RECORDS FOR THE TASK:

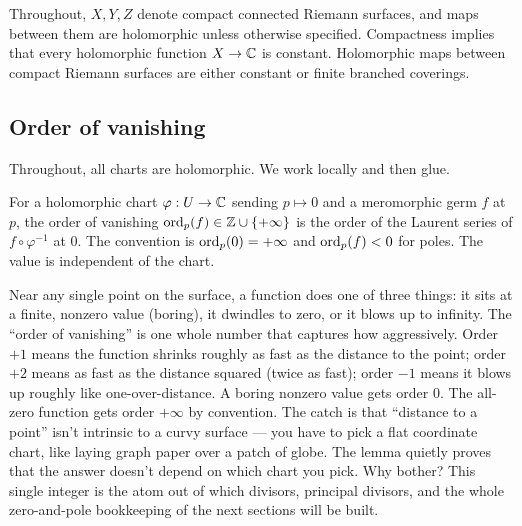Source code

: Throughout, \(X,Y,Z\) denote compact connected Riemann surfaces, and maps
between them are holomorphic unless otherwise specified. Compactness implies
that every holomorphic function \(X\to\C\) is constant. Holomorphic maps
between compact Riemann surfaces are either constant or finite branched
coverings.

\subsection{Order of vanishing}

Throughout, all charts are holomorphic. We work locally and then glue.

\begin{definition}
\label{def:vanishing-order}
For a holomorphic chart \(\varphi:U\to\C\) sending \(p\mapsto 0\) and a
meromorphic germ \(f\) at \(p\), the order of vanishing
\(\ord_p(f)\in\Z\cup\{+\infty\}\) is the order of the Laurent series of
\(f\circ\varphi^{-1}\) at \(0\). The convention is
\(\ord_p(0)=+\infty\) and \(\ord_p(f)<0\) for poles. The value is
independent of the chart.
\leanok
\end{definition}

\begin{layman}
Near any single point on the surface, a function does one of three things: it
sits at a finite, nonzero value (boring), it dwindles to zero, or it blows up
to infinity. The ``order of vanishing'' is one whole number that captures how
aggressively. Order \(+1\) means the function shrinks roughly as fast as the
distance to the point; order \(+2\) means as fast as the distance squared
(twice as fast); order \(-1\) means it blows up roughly like one-over-distance.
A boring nonzero value gets order \(0\). The all-zero function gets order
\(+\infty\) by convention. The catch is that ``distance to a point'' isn't
intrinsic to a curvy surface --- you have to pick a flat coordinate chart, like
laying graph paper over a patch of globe. The lemma quietly proves that the
answer doesn't depend on which chart you pick. Why bother? This single integer
is the atom out of which divisors, principal divisors, and the whole
zero-and-pole bookkeeping of the next sections will be built.
\end{layman}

WHAT TO DO:
From the entries above, extract only the lines running from the one containing "Throughout, all charts" through the one containing "answer doesn't depend", inclusive.

ANSWER SECTION:
Throughout, all charts are holomorphic. We work locally and then glue.

\begin{definition}
\label{def:vanishing-order}
For a holomorphic chart \(\varphi:U\to\C\) sending \(p\mapsto 0\) and a
meromorphic germ \(f\) at \(p\), the order of vanishing
\(\ord_p(f)\in\Z\cup\{+\infty\}\) is the order of the Laurent series of
\(f\circ\varphi^{-1}\) at \(0\). The convention is
\(\ord_p(0)=+\infty\) and \(\ord_p(f)<0\) for poles. The value is
independent of the chart.
\leanok
\end{definition}

\begin{layman}
Near any single point on the surface, a function does one of three things: it
sits at a finite, nonzero value (boring), it dwindles to zero, or it blows up
to infinity. The ``order of vanishing'' is one whole number that captures how
aggressively. Order \(+1\) means the function shrinks roughly as fast as the
distance to the point; order \(+2\) means as fast as the distance squared
(twice as fast); order \(-1\) means it blows up roughly like one-over-distance.
A boring nonzero value gets order \(0\). The all-zero function gets order
\(+\infty\) by convention. The catch is that ``distance to a point'' isn't
intrinsic to a curvy surface --- you have to pick a flat coordinate chart, like
laying graph paper over a patch of globe. The lemma quietly proves that the
answer doesn't depend on which chart you pick. Why bother? This single integer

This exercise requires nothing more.